Non-Functional Requirements (NFRs)
- Performance:
- The system should be able to maintain performance on limited resources (like on AWS EC2 micros).
- The system must minimise resource consumptions to avoid resource compete with applications deployed on the same server.
- Security:
- A user must not be able to read data without permission.
- Scalability:
- The system should be able to easily scale up to support large-scale clusters.
- Fault tolerance:
- The system must be able to restore from faults without human interfere.
Architectural Design
Main Design (Monolithic)
The main architectural design for the system is shown in the diagram below.
The system, consists of a server and several agents (deploy aside with the application to be managed by the system), follows the Client-server model.

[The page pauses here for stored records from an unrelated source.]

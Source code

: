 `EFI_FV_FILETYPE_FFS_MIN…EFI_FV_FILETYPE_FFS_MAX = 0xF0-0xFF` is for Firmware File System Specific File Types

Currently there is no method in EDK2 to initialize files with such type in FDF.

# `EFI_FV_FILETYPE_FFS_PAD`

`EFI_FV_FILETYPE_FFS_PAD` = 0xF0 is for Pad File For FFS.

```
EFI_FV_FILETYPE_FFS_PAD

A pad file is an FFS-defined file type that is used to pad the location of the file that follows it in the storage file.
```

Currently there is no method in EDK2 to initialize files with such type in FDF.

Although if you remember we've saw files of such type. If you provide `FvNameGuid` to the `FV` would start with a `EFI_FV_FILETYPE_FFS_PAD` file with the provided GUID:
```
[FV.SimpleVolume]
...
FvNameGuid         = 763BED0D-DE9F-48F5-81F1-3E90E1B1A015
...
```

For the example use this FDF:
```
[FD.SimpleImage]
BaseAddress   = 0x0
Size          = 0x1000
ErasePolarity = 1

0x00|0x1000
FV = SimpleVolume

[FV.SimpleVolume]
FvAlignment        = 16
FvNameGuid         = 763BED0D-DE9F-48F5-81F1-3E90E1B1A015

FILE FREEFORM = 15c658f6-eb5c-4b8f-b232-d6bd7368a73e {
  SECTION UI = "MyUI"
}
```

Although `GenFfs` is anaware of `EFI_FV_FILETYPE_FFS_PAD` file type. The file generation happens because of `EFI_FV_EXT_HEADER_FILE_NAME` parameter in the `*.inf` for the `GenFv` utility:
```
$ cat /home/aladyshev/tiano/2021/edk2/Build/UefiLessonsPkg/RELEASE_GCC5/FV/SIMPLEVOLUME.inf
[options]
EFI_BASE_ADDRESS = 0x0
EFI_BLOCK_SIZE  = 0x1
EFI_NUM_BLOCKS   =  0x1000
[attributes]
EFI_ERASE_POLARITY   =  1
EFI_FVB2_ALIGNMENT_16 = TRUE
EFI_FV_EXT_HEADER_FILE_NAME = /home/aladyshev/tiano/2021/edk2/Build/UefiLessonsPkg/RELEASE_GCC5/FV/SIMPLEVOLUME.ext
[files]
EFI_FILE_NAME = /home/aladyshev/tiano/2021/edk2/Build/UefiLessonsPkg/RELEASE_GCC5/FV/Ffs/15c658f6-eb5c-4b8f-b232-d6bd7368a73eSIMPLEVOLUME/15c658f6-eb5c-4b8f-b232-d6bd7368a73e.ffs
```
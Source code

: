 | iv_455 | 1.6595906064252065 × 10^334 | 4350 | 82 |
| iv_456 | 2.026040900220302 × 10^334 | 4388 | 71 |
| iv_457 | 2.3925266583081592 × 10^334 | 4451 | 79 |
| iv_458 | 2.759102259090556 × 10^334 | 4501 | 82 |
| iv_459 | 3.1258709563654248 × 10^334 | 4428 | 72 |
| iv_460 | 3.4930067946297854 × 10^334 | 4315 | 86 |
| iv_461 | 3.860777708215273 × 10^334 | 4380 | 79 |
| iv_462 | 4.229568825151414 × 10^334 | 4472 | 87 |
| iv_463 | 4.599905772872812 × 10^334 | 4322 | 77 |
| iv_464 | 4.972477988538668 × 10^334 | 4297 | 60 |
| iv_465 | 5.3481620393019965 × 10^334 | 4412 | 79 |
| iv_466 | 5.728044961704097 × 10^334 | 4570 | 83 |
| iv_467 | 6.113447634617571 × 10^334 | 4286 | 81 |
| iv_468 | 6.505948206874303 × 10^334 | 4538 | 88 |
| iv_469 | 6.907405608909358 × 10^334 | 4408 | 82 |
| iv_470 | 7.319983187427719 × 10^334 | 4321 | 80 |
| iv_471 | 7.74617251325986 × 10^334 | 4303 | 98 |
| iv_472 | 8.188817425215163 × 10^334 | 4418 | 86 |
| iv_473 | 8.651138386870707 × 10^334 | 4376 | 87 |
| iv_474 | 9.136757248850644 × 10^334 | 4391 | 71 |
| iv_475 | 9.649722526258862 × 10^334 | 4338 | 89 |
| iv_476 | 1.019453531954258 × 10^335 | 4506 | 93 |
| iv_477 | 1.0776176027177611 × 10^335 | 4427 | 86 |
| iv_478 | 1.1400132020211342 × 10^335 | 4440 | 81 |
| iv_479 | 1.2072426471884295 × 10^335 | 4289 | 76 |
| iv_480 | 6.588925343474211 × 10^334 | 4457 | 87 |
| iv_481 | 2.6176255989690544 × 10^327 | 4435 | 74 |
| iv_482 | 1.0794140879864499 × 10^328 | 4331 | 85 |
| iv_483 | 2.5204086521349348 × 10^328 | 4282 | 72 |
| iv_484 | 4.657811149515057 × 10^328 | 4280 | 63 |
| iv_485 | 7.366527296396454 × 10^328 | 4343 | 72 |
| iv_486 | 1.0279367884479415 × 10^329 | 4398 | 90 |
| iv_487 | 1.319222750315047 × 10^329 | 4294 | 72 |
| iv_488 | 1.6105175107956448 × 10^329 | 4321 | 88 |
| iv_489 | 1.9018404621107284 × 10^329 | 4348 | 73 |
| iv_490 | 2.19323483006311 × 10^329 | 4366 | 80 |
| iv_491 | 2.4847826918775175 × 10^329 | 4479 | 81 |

It’s composed of several key components:
- Leura (Server):
- API: Provides external interface to access services provided by the system.
- CRUD service: Handles the creation, read, update, and deletion of tasks and related data within the system. It also manages the scheduler to support timed tasks and cron tasks.
- Scheduler: Supports and triggers timed tasks and cron tasks.
- Execution engine: A high-performance coroutine to manage the lifecycle of tasks and steps. It’s based on event loop, and contains five states:
- Initialisation: Create tasks and/or related steps, prepares necessary resources and configurations.
- Schedule: Adds the steps to the queue.
- Dispatch: Sends the next step to the agent on target servers.
- Collect: Gathers the log and execution result from the agents.
- Finalisation: Start the next step or complete the whole task according to the execution result.
- Data storage: Saves necessary persistent data for the system.
- Leura Agent (Client): The actual execution component to execute the dispatched tasks and steps.
Both the server and the agent are monolithic.
Alternative Design (Microservice)
Alternatively, the system can also apply the Microservice architecture to ensure fault tolerance by take the whole system part into different microservices.
Comparison
Performance | Simplicity | Fault tolerance | Maintainability | Sustainability | |
---|---|---|---|---|---|
Monolithic | + | + | - | + | - |
Microservice | - | - | + | - | + |
In conclusion, monolith is a better choice for this system.
Suggested Technology Stack
- Programming language: Go
- The system heavily relies on concurrency programming, which requires high performance and concurrent programming support.
- Back-end web development library (based on Go): gRPC Gateway
- gRPC Gateway is the best choice when we need RESTful APIs and gRPC APIs at the same time since it generates them using the same .proto file.
- Database: MongoDB
- Structure of the data produced by customised services may be arbitrary.
- The system does not requires transaction supports.
- Write performance is important since logs generated by steps may be really large.
- Object storage: MinIO
- MinIO is high-performance and ideal for .tar.gz file storage.
- (Optional) Front-end: React
Glossary
- Step: An atomic operation in a typical operation process, like:
- Execute a script on server(s).
- Transfer a file to server(s).
- Call a third-party system.
- Task: An operation process consists of one or more steps.
- Timed Task: A special task that scheduled to be triggered on a specific time.
- Cron Task: A special task that runs periodically (similar to Linux Crontab).
- Script: A simple program for completing an operation on a server, usually developed by Python or Shell.